Penn St ex-coach, others charged in child sex case

By Mark Scolforo

Associated Press

Published: Saturday, Nov. 5 2011 3:15 p.m. MDT

In this photo provided by the Pennsylvania Office of Attorney General, former Penn State football defensive coordinator Gerald "Jerry" Sandusky, center, is placed in a police car in Boalsburg, Pa., to be taken to the office of Centre County Magisterial District Judge Leslie A. Dutchcot on Saturday, Nov. 5, 2011. Sandusky is charged with sexually abusing eight young men. Also, Penn State athletic director Tim Curley and Penn State vice president for finance and business Gary Schultz, 62, are expected to turn themselves in on Monday in Harrisburg, Pa., on charges of perjury and failure to report under Pennsylvania’s child protective services law in connection with the investigation into the abuse allegations against Sandusky.

Pennsylvania Office of Attorney General via Commonwealth Media Services, Associated Press

STATE COLLEGE, Pa. — A former defensive coach who was integral for decades to Penn State's football success was accused Saturday of molesting eight boys, and two school administrators were charged with failing to tell police when a witness told them he saw a boy being sexually assaulted in the shower.

Former defensive coordinator Jerry Sandusky, 67, was arrested Saturday and released on $100,000 bail after being arraigned on 40 criminal counts, according to the office of the state attorney general, Linda Kelly. She called Sandusky "a sexual predator who used his position within the university and community to repeatedly prey on young boys."

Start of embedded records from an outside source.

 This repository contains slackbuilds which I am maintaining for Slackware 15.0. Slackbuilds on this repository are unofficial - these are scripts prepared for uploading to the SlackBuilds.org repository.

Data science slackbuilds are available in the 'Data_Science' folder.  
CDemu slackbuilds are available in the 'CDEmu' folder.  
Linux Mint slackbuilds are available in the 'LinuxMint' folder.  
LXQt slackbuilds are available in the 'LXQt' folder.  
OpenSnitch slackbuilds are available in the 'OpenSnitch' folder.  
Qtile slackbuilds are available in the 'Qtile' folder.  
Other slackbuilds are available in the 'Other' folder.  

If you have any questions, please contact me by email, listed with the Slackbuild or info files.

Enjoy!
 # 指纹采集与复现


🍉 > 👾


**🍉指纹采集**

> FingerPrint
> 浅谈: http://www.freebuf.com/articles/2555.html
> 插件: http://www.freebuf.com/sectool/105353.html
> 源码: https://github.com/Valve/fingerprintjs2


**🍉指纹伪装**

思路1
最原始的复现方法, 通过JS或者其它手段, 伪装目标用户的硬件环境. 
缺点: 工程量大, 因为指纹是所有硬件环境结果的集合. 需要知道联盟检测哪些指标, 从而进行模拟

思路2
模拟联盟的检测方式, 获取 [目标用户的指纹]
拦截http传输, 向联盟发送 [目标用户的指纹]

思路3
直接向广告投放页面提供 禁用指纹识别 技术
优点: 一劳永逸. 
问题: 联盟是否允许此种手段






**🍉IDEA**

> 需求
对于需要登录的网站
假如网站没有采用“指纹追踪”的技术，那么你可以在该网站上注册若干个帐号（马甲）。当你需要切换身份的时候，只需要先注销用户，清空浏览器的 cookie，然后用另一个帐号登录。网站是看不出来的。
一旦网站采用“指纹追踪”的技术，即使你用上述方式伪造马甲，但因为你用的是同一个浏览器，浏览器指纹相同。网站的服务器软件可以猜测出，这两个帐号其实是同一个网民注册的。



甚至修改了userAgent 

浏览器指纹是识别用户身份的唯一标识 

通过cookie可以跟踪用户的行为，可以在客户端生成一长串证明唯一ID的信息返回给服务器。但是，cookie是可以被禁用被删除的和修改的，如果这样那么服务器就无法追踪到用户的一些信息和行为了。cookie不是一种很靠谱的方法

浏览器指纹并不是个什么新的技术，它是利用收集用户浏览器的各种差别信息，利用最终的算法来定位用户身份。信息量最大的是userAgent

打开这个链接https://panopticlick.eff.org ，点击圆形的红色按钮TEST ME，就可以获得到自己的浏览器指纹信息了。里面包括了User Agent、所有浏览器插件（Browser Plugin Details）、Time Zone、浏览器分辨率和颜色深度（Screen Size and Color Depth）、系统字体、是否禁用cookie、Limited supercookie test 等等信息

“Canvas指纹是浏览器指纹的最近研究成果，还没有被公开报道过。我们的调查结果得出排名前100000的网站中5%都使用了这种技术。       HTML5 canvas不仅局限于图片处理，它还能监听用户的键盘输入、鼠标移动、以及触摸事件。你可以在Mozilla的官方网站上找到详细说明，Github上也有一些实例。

Though reports surfaced months ago that Sandusky was being investigated, the case took on an added dimension Saturday when Penn State's athletic director, Tim Curley, 57, and vice president for finance and business Gary Schultz, 62, were charged with perjury. Both were expected to turn themselves in on Monday in Harrisburg.

Longtime head coach Joe Paterno, who has more victories than any coach in the history of Division I football, was not charged, authorities said, and the grand jury report did not appear to implicate him in wrongdoing. It said that when Paterno first learned of one report of abuse, he immediately reported it to Curley, but Sandusky was no longer coaching at the time and it's not clear whether Paterno followed up with Curley.

For Penn State and the large community of alumni that surrounds it in Pennsylvania and beyond, the allegations represent a devastating blemish. Led for more than four decades by Paterno's strong and unique public persona, the athletic program has prided itself on being clean and unsusceptible to the scandals that have tarnished other major schools.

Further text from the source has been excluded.